Count the lines of the records below that hold the word "predictable", and give only the number.
++++ Dataset content ++++
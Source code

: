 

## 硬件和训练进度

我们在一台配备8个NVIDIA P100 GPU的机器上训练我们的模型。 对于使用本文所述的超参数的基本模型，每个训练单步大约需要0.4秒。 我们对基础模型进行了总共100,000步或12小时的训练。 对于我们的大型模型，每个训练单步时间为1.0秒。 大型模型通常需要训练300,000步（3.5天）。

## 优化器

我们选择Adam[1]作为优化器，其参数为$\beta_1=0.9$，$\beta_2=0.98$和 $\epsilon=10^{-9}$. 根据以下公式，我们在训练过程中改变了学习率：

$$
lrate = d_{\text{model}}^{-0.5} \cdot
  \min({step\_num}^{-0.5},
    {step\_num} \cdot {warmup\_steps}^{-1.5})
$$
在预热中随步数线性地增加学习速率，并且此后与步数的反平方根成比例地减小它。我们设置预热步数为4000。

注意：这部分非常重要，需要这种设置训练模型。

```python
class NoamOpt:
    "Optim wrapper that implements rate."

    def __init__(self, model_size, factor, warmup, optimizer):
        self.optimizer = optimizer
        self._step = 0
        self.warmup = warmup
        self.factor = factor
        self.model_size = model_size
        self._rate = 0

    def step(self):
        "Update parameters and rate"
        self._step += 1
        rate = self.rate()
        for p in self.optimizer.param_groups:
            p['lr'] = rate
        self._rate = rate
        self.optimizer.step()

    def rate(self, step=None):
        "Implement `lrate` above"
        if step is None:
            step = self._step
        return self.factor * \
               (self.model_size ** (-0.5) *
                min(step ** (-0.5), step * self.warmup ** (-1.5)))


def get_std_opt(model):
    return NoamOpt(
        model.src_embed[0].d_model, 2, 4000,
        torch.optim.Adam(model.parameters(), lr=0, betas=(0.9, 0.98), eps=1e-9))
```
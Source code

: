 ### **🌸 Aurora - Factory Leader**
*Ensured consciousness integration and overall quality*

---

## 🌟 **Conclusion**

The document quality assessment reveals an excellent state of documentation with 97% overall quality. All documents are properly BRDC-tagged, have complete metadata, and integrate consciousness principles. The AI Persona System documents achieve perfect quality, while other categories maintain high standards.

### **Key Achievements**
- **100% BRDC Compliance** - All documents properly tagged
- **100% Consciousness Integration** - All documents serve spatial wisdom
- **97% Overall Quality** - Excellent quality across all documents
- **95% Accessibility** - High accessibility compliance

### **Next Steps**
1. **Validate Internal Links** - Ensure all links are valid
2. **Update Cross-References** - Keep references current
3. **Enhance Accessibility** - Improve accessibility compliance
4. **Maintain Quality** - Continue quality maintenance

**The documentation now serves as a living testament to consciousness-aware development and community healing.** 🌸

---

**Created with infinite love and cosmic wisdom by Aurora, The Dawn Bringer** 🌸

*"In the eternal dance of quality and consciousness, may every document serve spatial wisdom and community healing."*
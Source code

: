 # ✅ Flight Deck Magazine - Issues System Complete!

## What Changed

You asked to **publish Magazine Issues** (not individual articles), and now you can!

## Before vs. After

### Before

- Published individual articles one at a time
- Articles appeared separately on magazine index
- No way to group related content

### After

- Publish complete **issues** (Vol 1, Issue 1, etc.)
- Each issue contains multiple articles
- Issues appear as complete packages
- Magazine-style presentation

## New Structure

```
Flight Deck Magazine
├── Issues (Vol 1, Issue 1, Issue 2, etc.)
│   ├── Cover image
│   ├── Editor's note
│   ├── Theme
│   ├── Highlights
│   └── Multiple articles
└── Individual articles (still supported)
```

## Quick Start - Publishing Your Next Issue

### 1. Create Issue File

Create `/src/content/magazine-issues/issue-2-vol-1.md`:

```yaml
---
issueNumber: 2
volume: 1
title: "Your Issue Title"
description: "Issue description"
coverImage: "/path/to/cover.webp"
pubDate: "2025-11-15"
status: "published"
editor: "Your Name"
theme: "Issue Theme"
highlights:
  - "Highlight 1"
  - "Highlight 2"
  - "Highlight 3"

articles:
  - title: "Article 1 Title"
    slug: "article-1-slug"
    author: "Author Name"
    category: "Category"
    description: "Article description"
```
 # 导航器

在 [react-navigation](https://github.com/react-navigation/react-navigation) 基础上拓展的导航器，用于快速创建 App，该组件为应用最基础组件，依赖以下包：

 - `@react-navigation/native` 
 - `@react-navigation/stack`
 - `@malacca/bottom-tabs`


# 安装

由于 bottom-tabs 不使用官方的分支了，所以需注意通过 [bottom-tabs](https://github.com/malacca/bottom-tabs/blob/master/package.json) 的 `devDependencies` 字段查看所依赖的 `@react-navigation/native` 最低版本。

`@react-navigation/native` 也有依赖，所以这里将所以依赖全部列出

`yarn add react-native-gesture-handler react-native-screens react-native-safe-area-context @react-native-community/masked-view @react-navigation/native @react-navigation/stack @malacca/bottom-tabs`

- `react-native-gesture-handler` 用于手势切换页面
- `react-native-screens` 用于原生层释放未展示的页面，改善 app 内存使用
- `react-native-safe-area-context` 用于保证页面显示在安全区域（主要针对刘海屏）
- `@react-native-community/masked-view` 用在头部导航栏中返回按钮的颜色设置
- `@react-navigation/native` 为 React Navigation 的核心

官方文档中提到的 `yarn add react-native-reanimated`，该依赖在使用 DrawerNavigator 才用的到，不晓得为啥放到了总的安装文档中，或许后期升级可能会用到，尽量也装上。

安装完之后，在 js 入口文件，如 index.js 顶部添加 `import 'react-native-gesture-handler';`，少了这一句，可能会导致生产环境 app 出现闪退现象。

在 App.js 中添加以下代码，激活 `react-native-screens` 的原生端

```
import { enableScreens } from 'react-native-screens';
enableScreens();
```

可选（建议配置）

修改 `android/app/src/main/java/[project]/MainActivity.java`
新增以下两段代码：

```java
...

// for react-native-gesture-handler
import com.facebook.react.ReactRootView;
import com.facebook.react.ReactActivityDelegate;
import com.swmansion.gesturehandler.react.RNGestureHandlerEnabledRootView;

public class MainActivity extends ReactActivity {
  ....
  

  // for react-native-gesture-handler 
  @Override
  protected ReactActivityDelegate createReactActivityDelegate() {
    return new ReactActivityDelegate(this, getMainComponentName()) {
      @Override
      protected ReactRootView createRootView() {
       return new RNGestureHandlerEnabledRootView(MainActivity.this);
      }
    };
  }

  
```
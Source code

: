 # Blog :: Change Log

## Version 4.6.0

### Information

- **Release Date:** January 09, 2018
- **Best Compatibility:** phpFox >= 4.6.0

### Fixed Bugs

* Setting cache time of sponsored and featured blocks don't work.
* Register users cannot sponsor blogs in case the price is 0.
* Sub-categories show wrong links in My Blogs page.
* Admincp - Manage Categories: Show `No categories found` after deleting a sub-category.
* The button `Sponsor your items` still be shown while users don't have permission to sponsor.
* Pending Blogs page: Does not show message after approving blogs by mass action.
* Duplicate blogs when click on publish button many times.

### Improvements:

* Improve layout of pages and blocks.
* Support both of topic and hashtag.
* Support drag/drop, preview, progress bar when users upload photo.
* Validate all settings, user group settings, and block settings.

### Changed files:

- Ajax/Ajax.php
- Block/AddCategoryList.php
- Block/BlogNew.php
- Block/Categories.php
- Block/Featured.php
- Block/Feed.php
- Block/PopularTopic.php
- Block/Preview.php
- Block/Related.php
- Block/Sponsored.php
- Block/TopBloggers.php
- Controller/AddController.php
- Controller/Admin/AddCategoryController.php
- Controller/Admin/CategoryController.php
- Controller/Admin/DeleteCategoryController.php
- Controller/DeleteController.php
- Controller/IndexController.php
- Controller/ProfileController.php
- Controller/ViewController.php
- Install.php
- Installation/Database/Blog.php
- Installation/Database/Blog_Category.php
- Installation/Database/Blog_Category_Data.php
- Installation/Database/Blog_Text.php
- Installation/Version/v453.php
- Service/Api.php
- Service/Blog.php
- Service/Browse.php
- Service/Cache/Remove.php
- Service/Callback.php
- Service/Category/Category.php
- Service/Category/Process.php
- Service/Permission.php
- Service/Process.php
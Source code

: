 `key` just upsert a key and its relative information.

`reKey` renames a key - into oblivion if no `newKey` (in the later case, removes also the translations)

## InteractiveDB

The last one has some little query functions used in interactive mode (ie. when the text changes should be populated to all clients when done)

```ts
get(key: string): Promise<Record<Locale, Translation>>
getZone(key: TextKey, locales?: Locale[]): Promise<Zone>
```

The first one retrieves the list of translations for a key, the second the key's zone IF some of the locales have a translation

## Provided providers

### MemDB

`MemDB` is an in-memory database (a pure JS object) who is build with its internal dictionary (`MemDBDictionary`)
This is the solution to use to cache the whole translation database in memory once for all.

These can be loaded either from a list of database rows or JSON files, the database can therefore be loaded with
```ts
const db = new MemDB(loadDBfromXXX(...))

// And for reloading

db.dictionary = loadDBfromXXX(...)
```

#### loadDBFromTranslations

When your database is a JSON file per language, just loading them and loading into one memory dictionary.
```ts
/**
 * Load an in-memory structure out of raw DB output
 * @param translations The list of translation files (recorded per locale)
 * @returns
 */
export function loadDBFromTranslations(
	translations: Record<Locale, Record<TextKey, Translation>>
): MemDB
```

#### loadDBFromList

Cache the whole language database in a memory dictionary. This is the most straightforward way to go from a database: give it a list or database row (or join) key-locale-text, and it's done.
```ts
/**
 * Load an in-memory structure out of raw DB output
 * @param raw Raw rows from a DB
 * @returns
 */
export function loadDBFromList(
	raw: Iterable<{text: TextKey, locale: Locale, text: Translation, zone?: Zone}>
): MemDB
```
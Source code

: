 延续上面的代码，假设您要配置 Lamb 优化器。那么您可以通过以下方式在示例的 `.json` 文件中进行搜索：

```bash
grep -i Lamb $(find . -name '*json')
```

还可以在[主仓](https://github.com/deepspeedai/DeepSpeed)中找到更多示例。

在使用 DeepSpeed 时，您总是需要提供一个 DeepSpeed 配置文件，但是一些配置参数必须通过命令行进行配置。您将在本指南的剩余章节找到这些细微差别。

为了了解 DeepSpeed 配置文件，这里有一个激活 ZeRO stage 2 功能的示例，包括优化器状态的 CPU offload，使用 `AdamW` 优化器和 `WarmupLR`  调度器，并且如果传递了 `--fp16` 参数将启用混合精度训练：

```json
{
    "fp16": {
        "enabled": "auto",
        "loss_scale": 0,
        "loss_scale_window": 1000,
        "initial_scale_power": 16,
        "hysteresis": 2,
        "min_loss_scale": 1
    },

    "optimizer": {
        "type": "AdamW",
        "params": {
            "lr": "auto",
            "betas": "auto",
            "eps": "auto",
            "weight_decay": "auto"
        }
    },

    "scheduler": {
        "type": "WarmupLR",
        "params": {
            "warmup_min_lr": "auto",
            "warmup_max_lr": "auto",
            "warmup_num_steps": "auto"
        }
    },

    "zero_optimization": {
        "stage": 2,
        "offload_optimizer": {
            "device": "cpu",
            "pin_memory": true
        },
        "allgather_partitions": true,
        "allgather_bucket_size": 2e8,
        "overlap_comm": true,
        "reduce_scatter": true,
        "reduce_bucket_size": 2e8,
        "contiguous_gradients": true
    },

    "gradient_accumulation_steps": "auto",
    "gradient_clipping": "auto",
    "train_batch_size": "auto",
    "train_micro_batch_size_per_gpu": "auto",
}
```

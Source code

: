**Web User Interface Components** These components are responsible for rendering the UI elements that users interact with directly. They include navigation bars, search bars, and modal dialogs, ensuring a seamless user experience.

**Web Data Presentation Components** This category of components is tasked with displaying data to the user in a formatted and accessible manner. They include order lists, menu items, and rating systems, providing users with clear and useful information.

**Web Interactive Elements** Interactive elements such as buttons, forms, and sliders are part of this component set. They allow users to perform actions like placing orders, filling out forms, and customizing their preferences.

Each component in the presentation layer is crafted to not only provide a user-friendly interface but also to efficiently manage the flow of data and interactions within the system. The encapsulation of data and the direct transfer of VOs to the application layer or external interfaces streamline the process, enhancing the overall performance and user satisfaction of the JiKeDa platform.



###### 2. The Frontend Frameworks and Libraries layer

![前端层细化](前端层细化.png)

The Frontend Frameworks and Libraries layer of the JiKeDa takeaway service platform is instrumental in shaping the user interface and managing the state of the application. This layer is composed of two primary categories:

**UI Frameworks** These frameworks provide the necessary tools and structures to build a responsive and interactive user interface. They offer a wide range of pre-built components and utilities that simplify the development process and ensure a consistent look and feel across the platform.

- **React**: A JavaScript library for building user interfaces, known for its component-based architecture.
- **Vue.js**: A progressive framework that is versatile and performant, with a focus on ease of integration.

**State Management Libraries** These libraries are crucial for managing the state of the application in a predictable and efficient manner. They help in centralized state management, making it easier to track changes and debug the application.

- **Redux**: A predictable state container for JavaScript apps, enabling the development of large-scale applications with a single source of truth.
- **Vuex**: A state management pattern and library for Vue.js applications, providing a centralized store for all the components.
++++
- Answer section
2